Documenting Code with AWK

In this article I present an AWK script I've been using for quite some time to create HTML documentation from the headers in my source code.

The script fulfills a similar role as tools like Javadoc and Doxygen, but is not as powerful.

The simplicity comes with some advantages though: AWK is widely available, so I can include the script with my source code and be sure that it will just work. Also, the input (and the output) tends to be simpler, which is ideal for the smaller hobby projects I've been spending my time on.

Introduction to AWK

AWK must certainly be one of the most underappreciated programming languages.

It has a lot of things to like:

It certainly has a good pedigree by including Alfred Aho (author of the Dragon book) and Brian Kernighan (of The C Programming Language) among its creators.

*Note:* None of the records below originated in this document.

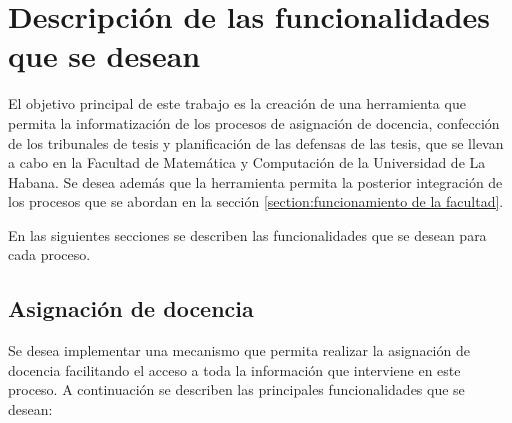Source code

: \chapter{Descripción de las funcionalidades que se desean}\label{chapter:features}

El objetivo principal de este trabajo es la creación de
una herramienta que permita la informatización de los procesos de
asignación de docencia, confección de los tribunales de tesis y planificación de las defensas
de las tesis, que se llevan a cabo en la Facultad de Matemática y Computación
de la Universidad de La Habana.
Se desea además que la herramienta permita la 
posterior integración de los procesos que se abordan en la 
sección \ref{section:funcionamiento de la facultad}.


En las siguientes secciones se describen las funcionalidades
que se desean para cada proceso.















\section{Asignación de docencia}
Se desea implementar una mecanismo que permita realizar la asignación de docencia 
facilitando el acceso a toda la información que interviene en este proceso. A continuación 
se describen las principales funcionalidades que se desean:


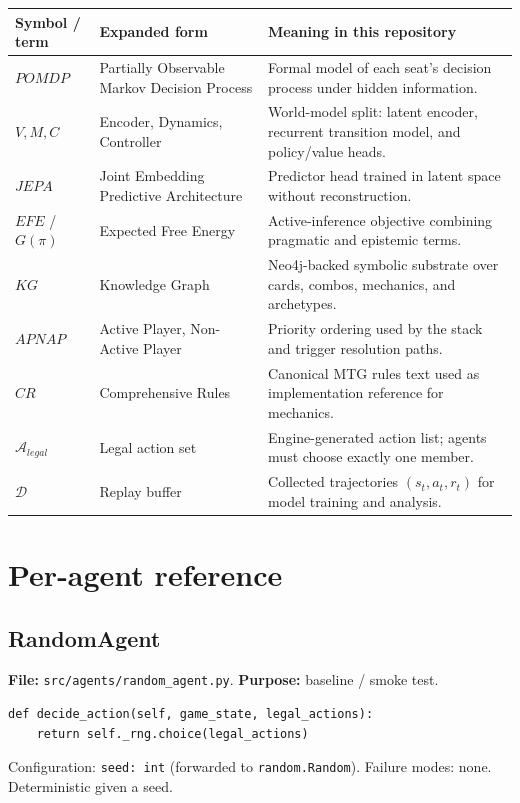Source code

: \documentclass[11pt,a4paper]{article}
\begin{document}
\begin{table}[h]
\centering
\small
\begin{tabularx}{\linewidth}{l l X}
\toprule
\textbf{Symbol / term} & \textbf{Expanded form} & \textbf{Meaning in this repository} \\
\midrule
$POMDP$ & Partially Observable Markov Decision Process & Formal model of each seat's decision process under hidden information. \\
$V, M, C$ & Encoder, Dynamics, Controller & World-model split: latent encoder, recurrent transition model, and policy/value heads. \\
$JEPA$ & Joint Embedding Predictive Architecture & Predictor head trained in latent space without reconstruction. \\
$EFE$ / $G(\pi)$ & Expected Free Energy & Active-inference objective combining pragmatic and epistemic terms. \\
$KG$ & Knowledge Graph & Neo4j-backed symbolic substrate over cards, combos, mechanics, and archetypes. \\
$APNAP$ & Active Player, Non-Active Player & Priority ordering used by the stack and trigger resolution paths. \\
$CR$ & Comprehensive Rules & Canonical MTG rules text used as implementation reference for mechanics. \\
$\mathcal{A}_{legal}$ & Legal action set & Engine-generated action list; agents must choose exactly one member. \\
$\mathcal{D}$ & Replay buffer & Collected trajectories $(s_t, a_t, r_t)$ for model training and analysis. \\
\bottomrule
\end{tabularx}
\end{table}

\section{Per-agent reference}

\subsection{RandomAgent}
\textbf{File:} \texttt{src/agents/random\_agent.py}.  \textbf{Purpose:}
baseline / smoke test.

\begin{lstlisting}
def decide_action(self, game_state, legal_actions):
    return self._rng.choice(legal_actions)
\end{lstlisting}
%
Configuration: \texttt{seed: int} (forwarded to \texttt{random.Random}).
Failure modes: none.  Deterministic given a seed.
\end{document}
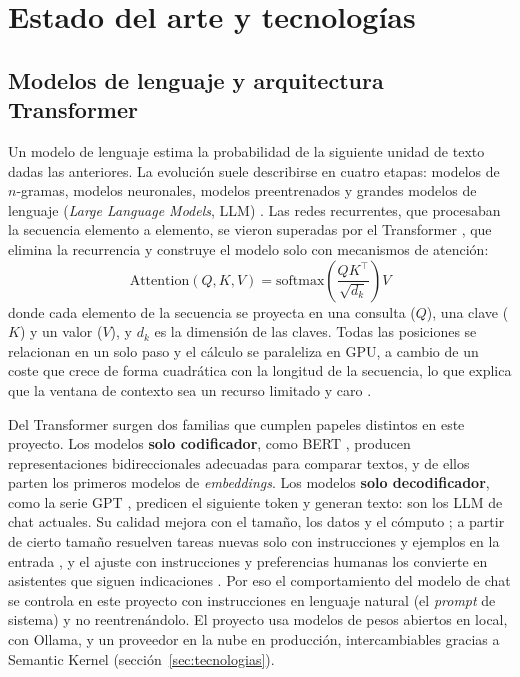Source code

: \chapter{Estado del arte y tecnologías}
\label{cap:estado-arte}

\section{Modelos de lenguaje y arquitectura Transformer}
\label{sec:llm}

Un modelo de lenguaje estima la probabilidad de la siguiente unidad de texto dadas las anteriores. La evolución suele describirse en cuatro etapas: modelos de $n$-gramas, modelos neuronales, modelos preentrenados y grandes modelos de lenguaje (\emph{Large Language Models}, LLM) \cite{zhao2023survey}. Las redes recurrentes, que procesaban la secuencia elemento a elemento, se vieron superadas por el Transformer \cite{vaswani2017}, que elimina la recurrencia y construye el modelo solo con mecanismos de atención:
\begin{equation}
  \mathrm{Attention}(Q, K, V) = \mathrm{softmax}\!\left(\frac{QK^{\top}}{\sqrt{d_k}}\right) V
  \label{eq:atencion}
\end{equation}
donde cada elemento de la secuencia se proyecta en una consulta ($Q$), una clave ($K$) y un valor ($V$), y $d_k$ es la dimensión de las claves. Todas las posiciones se relacionan en un solo paso y el cálculo se paraleliza en GPU, a cambio de un coste que crece de forma cuadrática con la longitud de la secuencia, lo que explica que la ventana de contexto sea un recurso limitado y caro \cite{vaswani2017}.

Del Transformer surgen dos familias que cumplen papeles distintos en este proyecto. Los modelos \textbf{solo codificador}, como BERT \cite{devlin2019}, producen representaciones bidireccionales adecuadas para comparar textos, y de ellos parten los primeros modelos de \emph{embeddings}. Los modelos \textbf{solo decodificador}, como la serie GPT \cite{radford2018}, predicen el siguiente token y generan texto: son los LLM de chat actuales. Su calidad mejora con el tamaño, los datos y el cómputo \cite{kaplan2020,hoffmann2022}; a partir de cierto tamaño resuelven tareas nuevas solo con instrucciones y ejemplos en la entrada \cite{brown2020}, y el ajuste con instrucciones y preferencias humanas los convierte en asistentes que siguen indicaciones \cite{ouyang2022}. Por eso el comportamiento del modelo de chat se controla en este proyecto con instrucciones en lenguaje natural (el \emph{prompt} de sistema) y no reentrenándolo. El proyecto usa modelos de pesos abiertos en local, con Ollama, y un proveedor en la nube en producción, intercambiables gracias a Semantic Kernel (sección~\ref{sec:tecnologias}).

An AWK program consists of a series of constructs like condition { statements }, where the condition is checked against each line in an input file and if it evaluates to true the statements are executed. Conditions are typically regular expressions, but there are some special forms for other purposes.

The following example prints a line from the input file only if it matches the regular expression /foo/:

		
/foo/ {print}
		
AWK also conveniently splits each line into columns denoted by '$' signs (separated by spaces by default, but you can change it). The following program prints the second column if the first column matches the regular expression /foo/:
		
$1~/foo/ {print $2}
		
AWK has many more features and I encourage you to read more about it if you're not already familiar with it.

Using AWK to document your code

Here's a link to the script's code: doc.awk on github. I don't want to use this article to advertise my particular script, but rather explain the idea so you can adapt it for your own needs.

The BEGIN section opens the <html> tag and generates the <head> with the CSS and then opens the <body> tag. Likewise, the END section closes the <body> and <html> tags;

The core of the script starts with the construct

/\/\*/ { comment = 1; }
		
which matches the opening of a multi-line comment (the /*) and sets the variable comment to 1. In AWK, anything non-zero is true, so you'll see that the code is littered with if(!comment) next; statements which ensures the script skips lines in the input file which accidentally matches patterns in the script but aren't in comments.

Later when the end of the multi-line comment (the */) is encountered, the script sets comment back to 0 and closes any <div> tags that it may have opened while processing the input.

The meat of the script then processes each line in the comments. Each comment line that forms part of the documentation starts with a glyph (an asterisk and some other symbol) that determines the output. If the line doesn't have a glyph then it is simply ignored, allowing you to have comments in the code that doesn't form part of the documentation.

The simplest glyph is *# that outputs the remainder of the line after passing it through the filter() function (which I'll get to in a moment). If the line is blank then a <br> tag is output, which seems more intuitive.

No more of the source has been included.